TASK ITEM:
From the entries below, reproduce exactly the line containing "1. Persisted Linear", the line containing "On successfull execution", and every line in between, with nothing added.

GIVEN RECORDS:
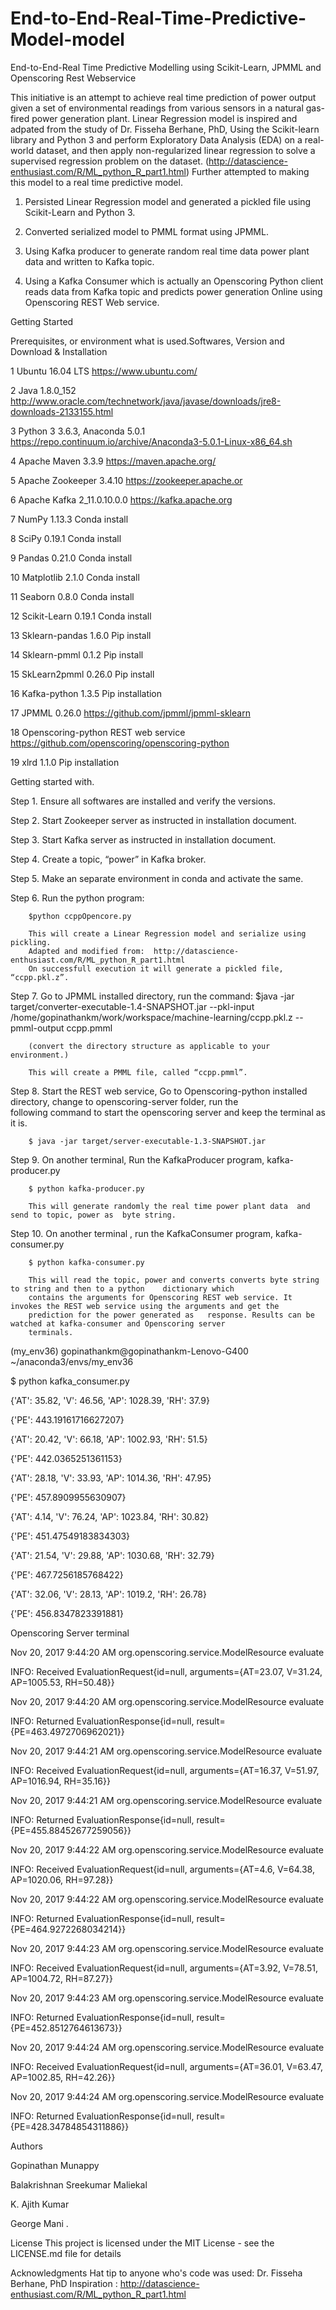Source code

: # End-to-End-Real-Time-Predictive-Model-model
End-to-End-Real Time Predictive Modelling using Scikit-Learn, JPMML and Openscoring Rest Webservice

This initiative is an attempt to achieve real time prediction of power output given a set of environmental readings from various sensors in a natural gas-fired power generation plant. Linear Regression model is inspired and adpated from the study of Dr. Fisseha Berhane, PhD, Using the Scikit-learn library  and Python 3 and perform Exploratory Data Analysis (EDA) on a real-world dataset, and then apply non-regularized linear regression to solve a supervised regression problem on the dataset. (http://datascience-enthusiast.com/R/ML_python_R_part1.html) 
Further attempted to  making this model to a real time predictive model.

1. Persisted Linear Regression model and generated a pickled file using Scikit-Learn and Python 3.

2. Converted serialized model to PMML format using JPMML.

3. Using Kafka producer to  generate random real time data power plant data and written to Kafka topic.

4. Using a Kafka Consumer which is actually an Openscoring Python client reads data from Kafka topic and predicts power generation Online using Openscoring REST Web service.

Getting Started

Prerequisites, or environment what is used.Softwares, Version and Download & Installation

1 Ubuntu
16.04 LTS
https://www.ubuntu.com/

2 Java
1.8.0_152
http://www.oracle.com/technetwork/java/javase/downloads/jre8-downloads-2133155.html

3 Python 3
3.6.3, Anaconda 5.0.1
https://repo.continuum.io/archive/Anaconda3-5.0.1-Linux-x86_64.sh

4 Apache Maven
3.3.9
https://maven.apache.org/

5 Apache Zookeeper
3.4.10
https://zookeeper.apache.or

6 Apache Kafka
2_11.0.10.0.0
https://kafka.apache.org

7 NumPy
1.13.3
Conda install

8 SciPy
0.19.1
Conda install

9 Pandas
0.21.0
Conda install

10 Matplotlib
2.1.0 
Conda install

11 Seaborn
0.8.0 
Conda install

12 Scikit-Learn
0.19.1
Conda install

13 Sklearn-pandas 
1.6.0
Pip install

14 Sklearn-pmml
0.1.2
Pip install

15 SkLearn2pmml
0.26.0
Pip install

16 Kafka-python
1.3.5
Pip installation

17 JPMML
0.26.0
https://github.com/jpmml/jpmml-sklearn

18 Openscoring-python REST web service
https://github.com/openscoring/openscoring-python

19 xlrd
1.1.0
Pip installation

Getting started with. 

Step 1. Ensure all softwares are installed and verify the versions.

Step 2. Start Zookeeper server as instructed in installation document.

Step 3. Start Kafka server as instructed in installation document.

Step 4. Create a topic, “power” in Kafka broker.

Step 5. Make an separate environment in conda and activate the same.

Step 6. Run the python program: 

        $python ccppOpencore.py
        
        This will create a Linear Regression model and serialize using pickling.
        Adapted and modified from:  http://datascience-enthusiast.com/R/ML_python_R_part1.html
        On successfull execution it will generate a pickled file, “ccpp.pkl.z”.

Step 7. Go to JPMML installed directory, run the command: $java -jar target/converter-executable-1.4-SNAPSHOT.jar --pkl-input	      /home/gopinathankm/work/workspace/machine-learning/ccpp.pkl.z --pmml-output ccpp.pmml

        (convert the directory structure as applicable to your environment.)

        This will create a PMML file, called “ccpp.pmml”.

Step 8. Start the REST web service, Go to Openscoring-python installed directory, change to openscoring-server folder, run the            
        following command to start the openscoring server and keep the terminal as it is.
        
        $ java -jar target/server-executable-1.3-SNAPSHOT.jar

Step 9. On another terminal, Run the KafkaProducer program, kafka-producer.py 
  
        $ python kafka-producer.py
	      
        This will generate randomly the real time power plant data  and send to topic, power as  byte string.

Step 10. On another terminal , run the KafkaConsumer program, kafka-consumer.py  

        $ python kafka-consumer.py
	      
        This will read the topic, power and converts converts byte string to string and then to a python 	dictionary which                          
        contains the arguments for Openscoring REST web service. It invokes the REST web service using the arguments and get the              
        prediction for the power generated as	response. Results can be watched at kafka-consumer and Openscoring server     
        terminals.

(my_env36) gopinathankm@gopinathankm-Lenovo-G400 ~/anaconda3/envs/my_env36

$ python kafka_consumer.py

{'AT': 35.82, 'V': 46.56, 'AP': 1028.39, 'RH': 37.9}

{'PE': 443.19161716627207}

{'AT': 20.42, 'V': 66.18, 'AP': 1002.93, 'RH': 51.5}

{'PE': 442.0365251361153}

{'AT': 28.18, 'V': 33.93, 'AP': 1014.36, 'RH': 47.95}

{'PE': 457.8909955630907}

{'AT': 4.14, 'V': 76.24, 'AP': 1023.84, 'RH': 30.82}

{'PE': 451.47549183834303}

{'AT': 21.54, 'V': 29.88, 'AP': 1030.68, 'RH': 32.79}

{'PE': 467.7256185768422}

{'AT': 32.06, 'V': 28.13, 'AP': 1019.2, 'RH': 26.78}

{'PE': 456.8347823391881}

Openscoring Server terminal


Nov 20, 2017 9:44:20 AM org.openscoring.service.ModelResource evaluate

INFO: Received EvaluationRequest{id=null, arguments={AT=23.07, V=31.24, AP=1005.53, RH=50.48}}

Nov 20, 2017 9:44:20 AM org.openscoring.service.ModelResource evaluate

INFO: Returned EvaluationResponse{id=null, result={PE=463.4972706962021}}

Nov 20, 2017 9:44:21 AM org.openscoring.service.ModelResource evaluate

INFO: Received EvaluationRequest{id=null, arguments={AT=16.37, V=51.97, AP=1016.94, RH=35.16}}

Nov 20, 2017 9:44:21 AM org.openscoring.service.ModelResource evaluate

INFO: Returned EvaluationResponse{id=null, result={PE=455.88452677259056}}

Nov 20, 2017 9:44:22 AM org.openscoring.service.ModelResource evaluate

INFO: Received EvaluationRequest{id=null, arguments={AT=4.6, V=64.38, AP=1020.06, RH=97.28}}

Nov 20, 2017 9:44:22 AM org.openscoring.service.ModelResource evaluate

INFO: Returned EvaluationResponse{id=null, result={PE=464.9272268034214}}

Nov 20, 2017 9:44:23 AM org.openscoring.service.ModelResource evaluate

INFO: Received EvaluationRequest{id=null, arguments={AT=3.92, V=78.51, AP=1004.72, RH=87.27}}

Nov 20, 2017 9:44:23 AM org.openscoring.service.ModelResource evaluate

INFO: Returned EvaluationResponse{id=null, result={PE=452.8512764613673}}

Nov 20, 2017 9:44:24 AM org.openscoring.service.ModelResource evaluate

INFO: Received EvaluationRequest{id=null, arguments={AT=36.01, V=63.47, AP=1002.85, RH=42.26}}

Nov 20, 2017 9:44:24 AM org.openscoring.service.ModelResource evaluate

INFO: Returned EvaluationResponse{id=null, result={PE=428.34784854311886}}


Authors

Gopinathan Munappy

Balakrishnan Sreekumar Maliekal

K. Ajith Kumar 

George Mani
.

License
This project is licensed under the MIT License - see the LICENSE.md file for details

Acknowledgments
Hat tip to anyone who's code was used:  Dr. Fisseha Berhane, PhD
Inspiration : http://datascience-enthusiast.com/R/ML_python_R_part1.html
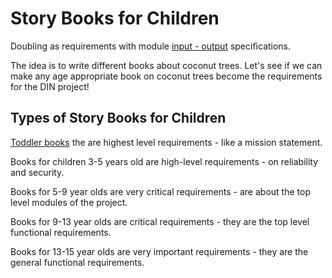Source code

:# Story Books for Children

Doubling as requirements with module [input - output](https://github.com/beyond-decentralized/AIRroot/issues/4) specifications.

The idea is to write different books about coconut trees. Let's see if we can make any age appropriate book on coconut trees become the requirements for the DIN project!

## Types of Story Books for Children

[Toddler books](./Age_1_to_3) the are highest level requirements - like a mission statement.

Books for children 3-5 years old are high-level requirements -  on reliability and security.

Books for 5-9 year olds are very critical requirements - are about the top level modules of the project.

Books for 9-13 year olds are critical requirements - they are the top level functional requirements.

Books for 13-15 year olds are very important requirements - they are the general functional requirements.
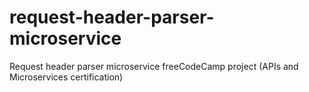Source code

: # request-header-parser-microservice
Request header parser microservice freeCodeCamp project (APIs and Microservices certification)
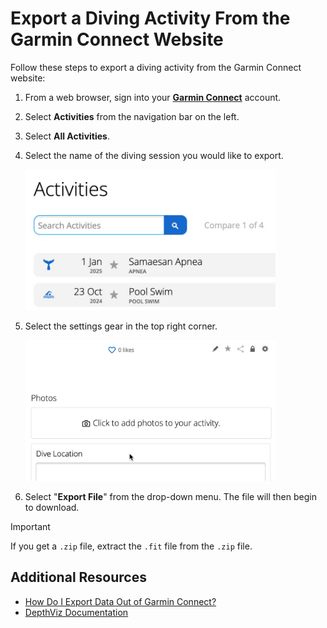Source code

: # Export a Diving Activity From the Garmin Connect Website

Follow these steps to export a diving activity from the Garmin Connect website:

1. From a web browser, sign into your [**Garmin Connect**](https://connect.garmin.com/signin/) account.

2. Select **Activities** from the navigation bar on the left.

3. Select **All Activities**.

4. Select the name of the diving session you would like to export.
   
   <img src="../assets/garmin_activity_cursor_click.gif" alt="GIF showing the mouse clicking on the activity name in Garmin Connect" width="400">

5. Select the settings gear in the top right corner.

   <img src="../assets/garmin_export_fit_cursor_click.gif" alt="GIF showing the mouse clicking on the settings gear and click Export File in Garmin Connect" width="400">

6. Select "**Export File**" from the drop-down menu. The file will then begin to download.

> [!IMPORTANT]
> If you get a `.zip` file, extract the `.fit` file from the `.zip` file.


## Additional Resources

- [How Do I Export Data Out of Garmin Connect?](https://support.garmin.com/en-US/?faq=W1TvTPW8JZ6LfJSfK512Q8)
- [DepthViz Documentation](https://github.com/noppanut15/depthviz)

RESULT OF THE EXERCISE:
1. Persisted Linear Regression model and generated a pickled file using Scikit-Learn and Python 3.

2. Converted serialized model to PMML format using JPMML.

3. Using Kafka producer to  generate random real time data power plant data and written to Kafka topic.

4. Using a Kafka Consumer which is actually an Openscoring Python client reads data from Kafka topic and predicts power generation Online using Openscoring REST Web service.

Getting Started

Prerequisites, or environment what is used.Softwares, Version and Download & Installation

1 Ubuntu
16.04 LTS
https://www.ubuntu.com/

2 Java
1.8.0_152
http://www.oracle.com/technetwork/java/javase/downloads/jre8-downloads-2133155.html

3 Python 3
3.6.3, Anaconda 5.0.1
https://repo.continuum.io/archive/Anaconda3-5.0.1-Linux-x86_64.sh

4 Apache Maven
3.3.9
https://maven.apache.org/

5 Apache Zookeeper
3.4.10
https://zookeeper.apache.or

6 Apache Kafka
2_11.0.10.0.0
https://kafka.apache.org

7 NumPy
1.13.3
Conda install

8 SciPy
0.19.1
Conda install

9 Pandas
0.21.0
Conda install

10 Matplotlib
2.1.0 
Conda install

11 Seaborn
0.8.0 
Conda install

12 Scikit-Learn
0.19.1
Conda install

13 Sklearn-pandas 
1.6.0
Pip install

14 Sklearn-pmml
0.1.2
Pip install

15 SkLearn2pmml
0.26.0
Pip install

16 Kafka-python
1.3.5
Pip installation

17 JPMML
0.26.0
https://github.com/jpmml/jpmml-sklearn

18 Openscoring-python REST web service
https://github.com/openscoring/openscoring-python

19 xlrd
1.1.0
Pip installation

Getting started with. 

Step 1. Ensure all softwares are installed and verify the versions.

Step 2. Start Zookeeper server as instructed in installation document.

Step 3. Start Kafka server as instructed in installation document.

Step 4. Create a topic, “power” in Kafka broker.

Step 5. Make an separate environment in conda and activate the same.

Step 6. Run the python program: 

        $python ccppOpencore.py
        
        This will create a Linear Regression model and serialize using pickling.
        Adapted and modified from:  http://datascience-enthusiast.com/R/ML_python_R_part1.html
        On successfull execution it will generate a pickled file, “ccpp.pkl.z”.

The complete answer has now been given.